Work instruction: The response must restate all of the data word for word.

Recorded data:
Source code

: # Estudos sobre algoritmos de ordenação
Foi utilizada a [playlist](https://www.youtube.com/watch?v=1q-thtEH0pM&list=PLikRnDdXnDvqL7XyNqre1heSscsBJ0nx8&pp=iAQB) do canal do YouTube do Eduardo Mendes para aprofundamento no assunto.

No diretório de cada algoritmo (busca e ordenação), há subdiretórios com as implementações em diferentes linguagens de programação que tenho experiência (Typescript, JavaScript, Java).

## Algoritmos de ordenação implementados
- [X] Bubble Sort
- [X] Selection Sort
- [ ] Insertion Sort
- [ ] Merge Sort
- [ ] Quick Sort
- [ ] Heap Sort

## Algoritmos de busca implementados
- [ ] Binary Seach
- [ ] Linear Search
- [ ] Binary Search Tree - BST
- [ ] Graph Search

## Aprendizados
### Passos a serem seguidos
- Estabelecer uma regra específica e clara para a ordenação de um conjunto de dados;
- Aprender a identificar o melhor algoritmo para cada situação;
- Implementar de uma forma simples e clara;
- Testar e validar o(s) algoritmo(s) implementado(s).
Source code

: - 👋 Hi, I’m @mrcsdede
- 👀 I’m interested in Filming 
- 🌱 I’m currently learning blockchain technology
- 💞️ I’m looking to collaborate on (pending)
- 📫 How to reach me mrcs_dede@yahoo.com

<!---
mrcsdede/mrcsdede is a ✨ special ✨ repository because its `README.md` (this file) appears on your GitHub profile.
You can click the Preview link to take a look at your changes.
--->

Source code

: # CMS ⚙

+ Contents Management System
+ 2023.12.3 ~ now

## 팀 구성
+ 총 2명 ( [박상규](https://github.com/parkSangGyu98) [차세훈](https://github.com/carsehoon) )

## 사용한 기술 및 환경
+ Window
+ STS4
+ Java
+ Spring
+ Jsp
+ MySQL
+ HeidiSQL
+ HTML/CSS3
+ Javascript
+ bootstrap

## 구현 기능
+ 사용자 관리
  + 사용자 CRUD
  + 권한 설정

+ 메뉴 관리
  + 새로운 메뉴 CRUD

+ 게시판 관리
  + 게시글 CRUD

Written response:
Source code

: # Estudos sobre algoritmos de ordenação
Foi utilizada a [playlist](https://www.youtube.com/watch?v=1q-thtEH0pM&list=PLikRnDdXnDvqL7XyNqre1heSscsBJ0nx8&pp=iAQB) do canal do YouTube do Eduardo Mendes para aprofundamento no assunto.

No diretório de cada algoritmo (busca e ordenação), há subdiretórios com as implementações em diferentes linguagens de programação que tenho experiência (Typescript, JavaScript, Java).

## Algoritmos de ordenação implementados
- [X] Bubble Sort
- [X] Selection Sort
- [ ] Insertion Sort
- [ ] Merge Sort
- [ ] Quick Sort
- [ ] Heap Sort

## Algoritmos de busca implementados
- [ ] Binary Seach
- [ ] Linear Search
- [ ] Binary Search Tree - BST
- [ ] Graph Search

## Aprendizados
### Passos a serem seguidos
- Estabelecer uma regra específica e clara para a ordenação de um conjunto de dados;
- Aprender a identificar o melhor algoritmo para cada situação;
- Implementar de uma forma simples e clara;
- Testar e validar o(s) algoritmo(s) implementado(s).
Source code

: - 👋 Hi, I’m @mrcsdede
- 👀 I’m interested in Filming 
- 🌱 I’m currently learning blockchain technology
- 💞️ I’m looking to collaborate on (pending)
- 📫 How to reach me mrcs_dede@yahoo.com

<!---
mrcsdede/mrcsdede is a ✨ special ✨ repository because its `README.md` (this file) appears on your GitHub profile.
You can click the Preview link to take a look at your changes.
--->

Source code

: # CMS ⚙

+ Contents Management System
+ 2023.12.3 ~ now

## 팀 구성
+ 총 2명 ( [박상규](https://github.com/parkSangGyu98) [차세훈](https://github.com/carsehoon) )

## 사용한 기술 및 환경
+ Window
+ STS4
+ Java
+ Spring
+ Jsp
+ MySQL
+ HeidiSQL
+ HTML/CSS3
+ Javascript
+ bootstrap

## 구현 기능
+ 사용자 관리
  + 사용자 CRUD
  + 권한 설정

+ 메뉴 관리
  + 새로운 메뉴 CRUD

+ 게시판 관리
  + 게시글 CRUD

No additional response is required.